Copy out precisely the lines from the start of the data through the line with "- **Contextual Solutions**: Provides", and keep pictures out of it.

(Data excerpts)
◆ ◆ ◆ ◆ ◆ ◆ ◆

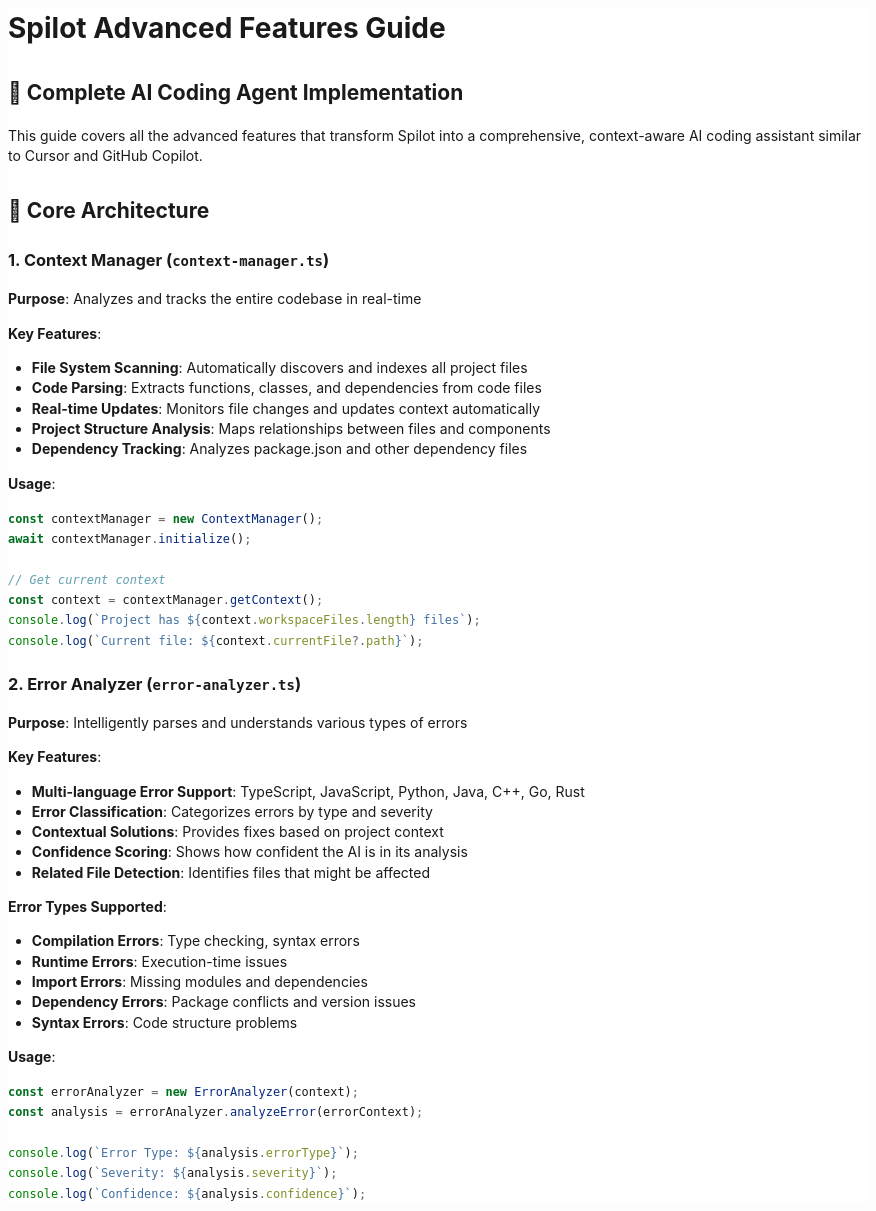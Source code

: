 # Spilot Advanced Features Guide

## 🚀 Complete AI Coding Agent Implementation

This guide covers all the advanced features that transform Spilot into a comprehensive, context-aware AI coding assistant similar to Cursor and GitHub Copilot.

## 🧠 Core Architecture

### 1. Context Manager (`context-manager.ts`)
**Purpose**: Analyzes and tracks the entire codebase in real-time

**Key Features**:
- **File System Scanning**: Automatically discovers and indexes all project files
- **Code Parsing**: Extracts functions, classes, and dependencies from code files
- **Real-time Updates**: Monitors file changes and updates context automatically
- **Project Structure Analysis**: Maps relationships between files and components
- **Dependency Tracking**: Analyzes package.json and other dependency files

**Usage**:
```typescript
const contextManager = new ContextManager();
await contextManager.initialize();

// Get current context
const context = contextManager.getContext();
console.log(`Project has ${context.workspaceFiles.length} files`);
console.log(`Current file: ${context.currentFile?.path}`);
```

### 2. Error Analyzer (`error-analyzer.ts`)
**Purpose**: Intelligently parses and understands various types of errors

**Key Features**:
- **Multi-language Error Support**: TypeScript, JavaScript, Python, Java, C++, Go, Rust
- **Error Classification**: Categorizes errors by type and severity
- **Contextual Solutions**: Provides fixes based on project context
- **Confidence Scoring**: Shows how confident the AI is in its analysis
- **Related File Detection**: Identifies files that might be affected

**Error Types Supported**:
- **Compilation Errors**: Type checking, syntax errors
- **Runtime Errors**: Execution-time issues
- **Import Errors**: Missing modules and dependencies
- **Dependency Errors**: Package conflicts and version issues
- **Syntax Errors**: Code structure problems

**Usage**:
```typescript
const errorAnalyzer = new ErrorAnalyzer(context);
const analysis = errorAnalyzer.analyzeError(errorContext);

console.log(`Error Type: ${analysis.errorType}`);
console.log(`Severity: ${analysis.severity}`);
console.log(`Confidence: ${analysis.confidence}`);
```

◆ ◆ ◆ ◆ ◆ ◆ ◆

> [ANSWER TO THE EXERCISE]
Source code

: # Spilot Advanced Features Guide

## 🚀 Complete AI Coding Agent Implementation

This guide covers all the advanced features that transform Spilot into a comprehensive, context-aware AI coding assistant similar to Cursor and GitHub Copilot.

## 🧠 Core Architecture

### 1. Context Manager (`context-manager.ts`)
**Purpose**: Analyzes and tracks the entire codebase in real-time

**Key Features**:
- **File System Scanning**: Automatically discovers and indexes all project files
- **Code Parsing**: Extracts functions, classes, and dependencies from code files
- **Real-time Updates**: Monitors file changes and updates context automatically
- **Project Structure Analysis**: Maps relationships between files and components
- **Dependency Tracking**: Analyzes package.json and other dependency files

**Usage**:
```typescript
const contextManager = new ContextManager();
await contextManager.initialize();

// Get current context
const context = contextManager.getContext();
console.log(`Project has ${context.workspaceFiles.length} files`);
console.log(`Current file: ${context.currentFile?.path}`);
```

### 2. Error Analyzer (`error-analyzer.ts`)
**Purpose**: Intelligently parses and understands various types of errors

**Key Features**:
- **Multi-language Error Support**: TypeScript, JavaScript, Python, Java, C++, Go, Rust
- **Error Classification**: Categorizes errors by type and severity
- **Contextual Solutions**: Provides fixes based on project context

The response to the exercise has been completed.